►

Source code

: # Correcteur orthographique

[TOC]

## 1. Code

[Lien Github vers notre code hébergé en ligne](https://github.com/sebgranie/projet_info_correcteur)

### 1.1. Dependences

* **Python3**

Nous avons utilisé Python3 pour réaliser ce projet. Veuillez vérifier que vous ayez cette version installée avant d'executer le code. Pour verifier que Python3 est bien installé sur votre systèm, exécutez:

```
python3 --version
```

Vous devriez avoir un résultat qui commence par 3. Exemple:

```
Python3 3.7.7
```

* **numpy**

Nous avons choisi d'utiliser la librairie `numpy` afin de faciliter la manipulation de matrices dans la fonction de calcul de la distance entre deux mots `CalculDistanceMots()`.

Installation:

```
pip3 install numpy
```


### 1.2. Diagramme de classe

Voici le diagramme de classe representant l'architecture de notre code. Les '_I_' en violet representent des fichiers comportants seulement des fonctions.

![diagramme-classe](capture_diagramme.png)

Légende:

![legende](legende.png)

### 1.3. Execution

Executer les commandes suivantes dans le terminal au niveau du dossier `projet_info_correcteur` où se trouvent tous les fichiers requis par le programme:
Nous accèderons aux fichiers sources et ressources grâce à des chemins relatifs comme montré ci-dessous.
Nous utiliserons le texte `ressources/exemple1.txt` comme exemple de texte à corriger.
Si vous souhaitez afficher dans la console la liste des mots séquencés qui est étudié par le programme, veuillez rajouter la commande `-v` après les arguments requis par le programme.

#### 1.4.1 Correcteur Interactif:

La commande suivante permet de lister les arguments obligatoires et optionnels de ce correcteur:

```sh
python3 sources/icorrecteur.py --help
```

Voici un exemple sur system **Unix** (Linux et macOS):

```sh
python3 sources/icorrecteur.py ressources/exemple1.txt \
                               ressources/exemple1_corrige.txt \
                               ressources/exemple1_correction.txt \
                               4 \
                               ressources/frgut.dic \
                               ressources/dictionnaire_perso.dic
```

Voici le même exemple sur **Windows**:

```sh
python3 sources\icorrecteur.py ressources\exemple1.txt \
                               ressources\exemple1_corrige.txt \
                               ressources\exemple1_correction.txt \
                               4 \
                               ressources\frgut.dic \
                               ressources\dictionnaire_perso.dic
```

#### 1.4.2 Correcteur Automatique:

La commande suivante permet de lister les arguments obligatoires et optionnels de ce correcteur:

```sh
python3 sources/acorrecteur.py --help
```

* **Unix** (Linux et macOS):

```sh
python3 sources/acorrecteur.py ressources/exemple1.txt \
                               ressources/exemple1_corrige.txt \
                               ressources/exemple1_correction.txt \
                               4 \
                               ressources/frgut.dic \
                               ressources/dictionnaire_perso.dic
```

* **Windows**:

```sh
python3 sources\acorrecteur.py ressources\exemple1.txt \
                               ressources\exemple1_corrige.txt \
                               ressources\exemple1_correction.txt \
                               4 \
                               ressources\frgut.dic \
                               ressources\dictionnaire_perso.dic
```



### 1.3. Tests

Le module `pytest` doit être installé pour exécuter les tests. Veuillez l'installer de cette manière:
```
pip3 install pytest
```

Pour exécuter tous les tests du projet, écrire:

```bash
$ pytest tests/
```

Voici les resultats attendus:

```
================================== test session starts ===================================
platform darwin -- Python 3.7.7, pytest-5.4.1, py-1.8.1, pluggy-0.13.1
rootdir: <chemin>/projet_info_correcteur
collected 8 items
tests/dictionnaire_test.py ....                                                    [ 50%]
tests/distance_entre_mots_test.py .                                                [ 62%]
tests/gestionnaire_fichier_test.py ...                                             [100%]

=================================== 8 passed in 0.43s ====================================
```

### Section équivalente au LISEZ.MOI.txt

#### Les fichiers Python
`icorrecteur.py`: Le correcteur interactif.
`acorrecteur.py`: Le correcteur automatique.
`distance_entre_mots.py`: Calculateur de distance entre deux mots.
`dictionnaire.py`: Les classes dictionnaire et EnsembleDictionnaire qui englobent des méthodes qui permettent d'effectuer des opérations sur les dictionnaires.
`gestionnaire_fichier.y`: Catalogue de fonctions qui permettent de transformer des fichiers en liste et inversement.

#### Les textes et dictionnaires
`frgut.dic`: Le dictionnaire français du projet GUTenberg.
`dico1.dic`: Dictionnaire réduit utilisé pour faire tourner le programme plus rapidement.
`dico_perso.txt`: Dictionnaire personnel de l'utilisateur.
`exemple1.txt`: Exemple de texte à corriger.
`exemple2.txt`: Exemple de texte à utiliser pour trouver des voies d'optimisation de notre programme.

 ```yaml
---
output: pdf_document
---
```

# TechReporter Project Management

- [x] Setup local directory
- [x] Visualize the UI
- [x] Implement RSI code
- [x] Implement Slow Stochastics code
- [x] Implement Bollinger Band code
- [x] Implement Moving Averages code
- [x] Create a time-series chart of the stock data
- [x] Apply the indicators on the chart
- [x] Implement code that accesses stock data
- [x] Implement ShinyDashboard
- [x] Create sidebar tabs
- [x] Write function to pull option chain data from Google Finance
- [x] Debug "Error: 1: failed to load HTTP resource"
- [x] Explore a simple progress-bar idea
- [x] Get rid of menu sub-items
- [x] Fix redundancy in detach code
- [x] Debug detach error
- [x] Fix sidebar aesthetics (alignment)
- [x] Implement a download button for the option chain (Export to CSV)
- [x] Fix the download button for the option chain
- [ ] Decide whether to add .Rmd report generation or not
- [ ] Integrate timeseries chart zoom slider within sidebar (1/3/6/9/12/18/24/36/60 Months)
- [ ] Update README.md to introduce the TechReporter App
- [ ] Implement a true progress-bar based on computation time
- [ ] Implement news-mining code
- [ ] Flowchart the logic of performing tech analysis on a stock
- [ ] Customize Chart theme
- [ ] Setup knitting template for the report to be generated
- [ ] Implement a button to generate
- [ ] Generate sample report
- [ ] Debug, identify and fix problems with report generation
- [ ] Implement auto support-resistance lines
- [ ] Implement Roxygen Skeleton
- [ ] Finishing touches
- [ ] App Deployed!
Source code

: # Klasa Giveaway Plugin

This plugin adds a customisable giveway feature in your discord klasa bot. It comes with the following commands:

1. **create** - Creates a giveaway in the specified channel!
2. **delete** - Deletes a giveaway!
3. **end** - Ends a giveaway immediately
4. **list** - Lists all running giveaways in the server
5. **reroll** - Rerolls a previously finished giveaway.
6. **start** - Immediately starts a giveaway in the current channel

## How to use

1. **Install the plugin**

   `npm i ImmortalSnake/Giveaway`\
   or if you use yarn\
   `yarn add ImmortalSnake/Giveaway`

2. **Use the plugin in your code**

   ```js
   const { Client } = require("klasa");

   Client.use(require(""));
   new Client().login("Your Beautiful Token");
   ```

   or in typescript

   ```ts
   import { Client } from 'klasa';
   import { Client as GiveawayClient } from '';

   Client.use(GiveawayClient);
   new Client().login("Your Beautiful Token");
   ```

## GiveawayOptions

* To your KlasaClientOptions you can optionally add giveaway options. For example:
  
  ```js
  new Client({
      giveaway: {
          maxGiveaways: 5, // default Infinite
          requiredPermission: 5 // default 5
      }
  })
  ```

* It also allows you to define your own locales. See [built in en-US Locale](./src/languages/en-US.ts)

◄

Exercise directions: Everything from the line containing "2. **delete** - Deletes a giveaway!" to the last line of the entries above should be quoted exactly, and only that.

Exercise output:
2. **delete** - Deletes a giveaway!
3. **end** - Ends a giveaway immediately
4. **list** - Lists all running giveaways in the server
5. **reroll** - Rerolls a previously finished giveaway.
6. **start** - Immediately starts a giveaway in the current channel

## How to use

1. **Install the plugin**

   `npm i ImmortalSnake/Giveaway`\
   or if you use yarn\
   `yarn add ImmortalSnake/Giveaway`

2. **Use the plugin in your code**

   ```js
   const { Client } = require("klasa");

   Client.use(require(""));
   new Client().login("Your Beautiful Token");
   ```

   or in typescript

   ```ts
   import { Client } from 'klasa';
   import { Client as GiveawayClient } from '';

   Client.use(GiveawayClient);
   new Client().login("Your Beautiful Token");
   ```

## GiveawayOptions

* To your KlasaClientOptions you can optionally add giveaway options. For example:
  
  ```js
  new Client({
      giveaway: {
          maxGiveaways: 5, // default Infinite
          requiredPermission: 5 // default 5
      }
  })
  ```

* It also allows you to define your own locales. See [built in en-US Locale](./src/languages/en-US.ts)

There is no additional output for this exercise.